- [DESCRIPTION OF THE TASK]
Please say how many lines in the records below contain the word "norm", giving only the number.

....

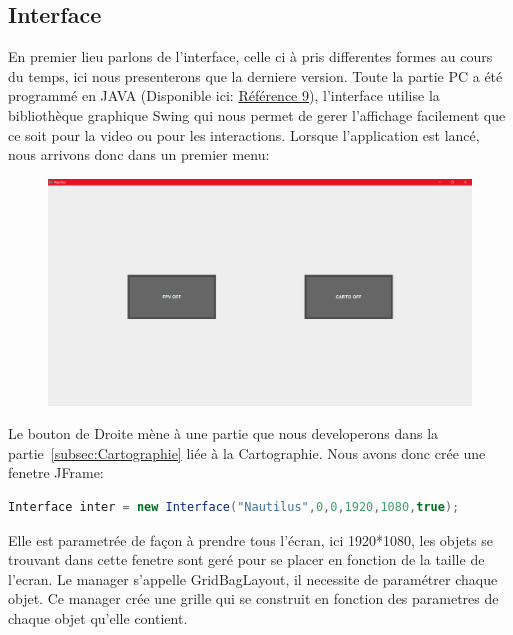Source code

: \documentclass[a4paper,11pt]{report}
\begin{document}
		\subsection{Interface}
			En premier lieu parlons de l'interface, celle ci à pris differentes formes au cours du temps, ici nous presenterons que la derniere version. Toute la partie PC a été programmé en JAVA (Disponible ici: \href{https://github.com/ROV-Nautilus/Nautilus/tree/master/Interface}{Référence 9}), l'interface utilise la bibliothèque graphique Swing qui nous permet de gerer l'affichage facilement que ce soit pour la video ou pour les interactions.
			Lorsque l'application est lancé, nous arrivons donc dans un premier menu:
			\begin{figure}[!h]
					\begin{center}
						\includegraphics[scale=0.35]{Photos/Interface1.png}
					\end{center}
				\end{figure}
				\newline Le bouton de Droite mène à une partie que nous developerons dans la partie~\ref{subsec:Cartographie} liée à la Cartographie.
				\newline \newline Nous avons donc crée une fenetre JFrame:
				\begin{lstlisting}[language=java]
Interface inter = new Interface("Nautilus",0,0,1920,1080,true);
				\end{lstlisting}
				Elle est parametrée de façon à prendre tous l'écran, ici 1920*1080, les objets se trouvant dans cette fenetre sont geré pour se placer en fonction de la taille de l'ecran.
				\newline Le manager s'appelle GridBagLayout, il necessite de paramétrer chaque objet.
				Ce manager crée une grille qui se construit en fonction des parametres de chaque objet qu'elle contient.
\end{document}

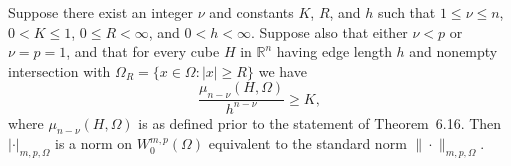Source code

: \begin{theorem}
  Suppose there exist an integer $\nu$ and constants $K$, $R$, and $h$ such that
  $1\leq\nu\leq n$, $0<K\leq 1$, $0\leq R<\infty$, and $0<h<\infty$.
  Suppose also that either $\nu<p$ or $\nu=p=1$, and that for every cube $H$
  in $\mathbb{R}^n$ having edge length $h$ and nonempty intersection with
  $\Omega_R = \{x\in\Omega : |x|\geq R\}$ we have
  \[ \frac{\mu_{n-\nu}(H,\Omega)}{h^{n-\nu}} \geq K, \]
  where $\mu_{n-\nu}(H,\Omega)$ is as defined prior to the statement of Theorem~6.16.
  Then $|\cdot|_{m,p,\Omega}$ is a norm on $W_0^{m,p}(\Omega)$
  equivalent to the standard norm $\|\cdot\|_{m,p,\Omega}$.
\end{theorem}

....

- [EXERCISE RESPONSE]
2